* **Material for this task**:
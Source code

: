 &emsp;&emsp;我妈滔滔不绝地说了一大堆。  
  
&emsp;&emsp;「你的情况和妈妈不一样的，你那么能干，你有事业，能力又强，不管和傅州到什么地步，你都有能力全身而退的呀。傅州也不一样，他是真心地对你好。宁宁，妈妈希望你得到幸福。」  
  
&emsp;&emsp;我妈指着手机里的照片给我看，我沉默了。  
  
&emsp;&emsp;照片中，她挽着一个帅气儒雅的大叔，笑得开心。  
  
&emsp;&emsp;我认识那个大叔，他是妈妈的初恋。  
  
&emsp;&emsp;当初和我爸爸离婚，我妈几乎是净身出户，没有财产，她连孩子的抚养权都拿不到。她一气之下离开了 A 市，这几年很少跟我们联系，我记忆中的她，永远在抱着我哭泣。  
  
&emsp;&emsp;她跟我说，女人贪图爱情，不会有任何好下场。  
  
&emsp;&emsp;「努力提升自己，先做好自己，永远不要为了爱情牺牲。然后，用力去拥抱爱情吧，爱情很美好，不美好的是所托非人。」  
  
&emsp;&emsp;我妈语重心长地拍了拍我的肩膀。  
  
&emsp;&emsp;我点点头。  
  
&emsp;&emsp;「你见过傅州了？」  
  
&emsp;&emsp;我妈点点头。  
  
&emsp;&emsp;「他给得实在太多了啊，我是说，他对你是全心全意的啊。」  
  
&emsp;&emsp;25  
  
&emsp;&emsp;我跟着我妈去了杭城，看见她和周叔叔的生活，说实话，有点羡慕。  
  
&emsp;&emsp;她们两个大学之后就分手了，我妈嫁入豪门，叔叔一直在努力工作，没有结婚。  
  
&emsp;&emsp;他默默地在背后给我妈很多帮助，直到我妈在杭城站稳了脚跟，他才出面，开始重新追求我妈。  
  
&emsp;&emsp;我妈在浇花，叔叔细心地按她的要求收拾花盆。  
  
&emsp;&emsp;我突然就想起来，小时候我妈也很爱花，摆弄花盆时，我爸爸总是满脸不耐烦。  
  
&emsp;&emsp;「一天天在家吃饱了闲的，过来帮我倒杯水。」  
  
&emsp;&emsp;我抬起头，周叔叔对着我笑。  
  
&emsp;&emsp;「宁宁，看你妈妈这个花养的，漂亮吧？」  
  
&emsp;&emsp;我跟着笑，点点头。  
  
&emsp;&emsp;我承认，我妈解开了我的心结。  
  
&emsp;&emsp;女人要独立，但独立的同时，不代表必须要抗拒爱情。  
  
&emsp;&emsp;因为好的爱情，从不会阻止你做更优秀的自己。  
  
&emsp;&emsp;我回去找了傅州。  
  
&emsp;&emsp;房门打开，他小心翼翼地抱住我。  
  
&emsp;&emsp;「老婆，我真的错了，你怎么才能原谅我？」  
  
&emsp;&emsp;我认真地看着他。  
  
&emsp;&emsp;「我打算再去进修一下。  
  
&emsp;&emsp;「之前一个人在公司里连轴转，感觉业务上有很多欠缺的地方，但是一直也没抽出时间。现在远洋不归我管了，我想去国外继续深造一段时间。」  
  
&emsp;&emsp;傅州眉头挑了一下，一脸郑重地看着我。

* **What to work on**:
Give an exact transcription of all the material.

* **Expected answer**:
Source code

: &emsp;&emsp;我妈滔滔不绝地说了一大堆。  
  
&emsp;&emsp;「你的情况和妈妈不一样的，你那么能干，你有事业，能力又强，不管和傅州到什么地步，你都有能力全身而退的呀。傅州也不一样，他是真心地对你好。宁宁，妈妈希望你得到幸福。」  
  
&emsp;&emsp;我妈指着手机里的照片给我看，我沉默了。  
  
&emsp;&emsp;照片中，她挽着一个帅气儒雅的大叔，笑得开心。  
  
&emsp;&emsp;我认识那个大叔，他是妈妈的初恋。  
  
&emsp;&emsp;当初和我爸爸离婚，我妈几乎是净身出户，没有财产，她连孩子的抚养权都拿不到。她一气之下离开了 A 市，这几年很少跟我们联系，我记忆中的她，永远在抱着我哭泣。  
  
&emsp;&emsp;她跟我说，女人贪图爱情，不会有任何好下场。  
  
&emsp;&emsp;「努力提升自己，先做好自己，永远不要为了爱情牺牲。然后，用力去拥抱爱情吧，爱情很美好，不美好的是所托非人。」  
  
&emsp;&emsp;我妈语重心长地拍了拍我的肩膀。  
  
&emsp;&emsp;我点点头。  
  
&emsp;&emsp;「你见过傅州了？」  
  
&emsp;&emsp;我妈点点头。  
  
&emsp;&emsp;「他给得实在太多了啊，我是说，他对你是全心全意的啊。」  
  
&emsp;&emsp;25  
  
&emsp;&emsp;我跟着我妈去了杭城，看见她和周叔叔的生活，说实话，有点羡慕。  
  
&emsp;&emsp;她们两个大学之后就分手了，我妈嫁入豪门，叔叔一直在努力工作，没有结婚。  
  
&emsp;&emsp;他默默地在背后给我妈很多帮助，直到我妈在杭城站稳了脚跟，他才出面，开始重新追求我妈。  
  
&emsp;&emsp;我妈在浇花，叔叔细心地按她的要求收拾花盆。  
  
&emsp;&emsp;我突然就想起来，小时候我妈也很爱花，摆弄花盆时，我爸爸总是满脸不耐烦。  
  
&emsp;&emsp;「一天天在家吃饱了闲的，过来帮我倒杯水。」  
  
&emsp;&emsp;我抬起头，周叔叔对着我笑。  
  
&emsp;&emsp;「宁宁，看你妈妈这个花养的，漂亮吧？」  
  
&emsp;&emsp;我跟着笑，点点头。  
  
&emsp;&emsp;我承认，我妈解开了我的心结。  
  
&emsp;&emsp;女人要独立，但独立的同时，不代表必须要抗拒爱情。  
  
&emsp;&emsp;因为好的爱情，从不会阻止你做更优秀的自己。  
  
&emsp;&emsp;我回去找了傅州。  
  
&emsp;&emsp;房门打开，他小心翼翼地抱住我。  
  
&emsp;&emsp;「老婆，我真的错了，你怎么才能原谅我？」  
  
&emsp;&emsp;我认真地看着他。  
  
&emsp;&emsp;「我打算再去进修一下。  
  
&emsp;&emsp;「之前一个人在公司里连轴转，感觉业务上有很多欠缺的地方，但是一直也没抽出时间。现在远洋不归我管了，我想去国外继续深造一段时间。」  
  
&emsp;&emsp;傅州眉头挑了一下，一脸郑重地看着我。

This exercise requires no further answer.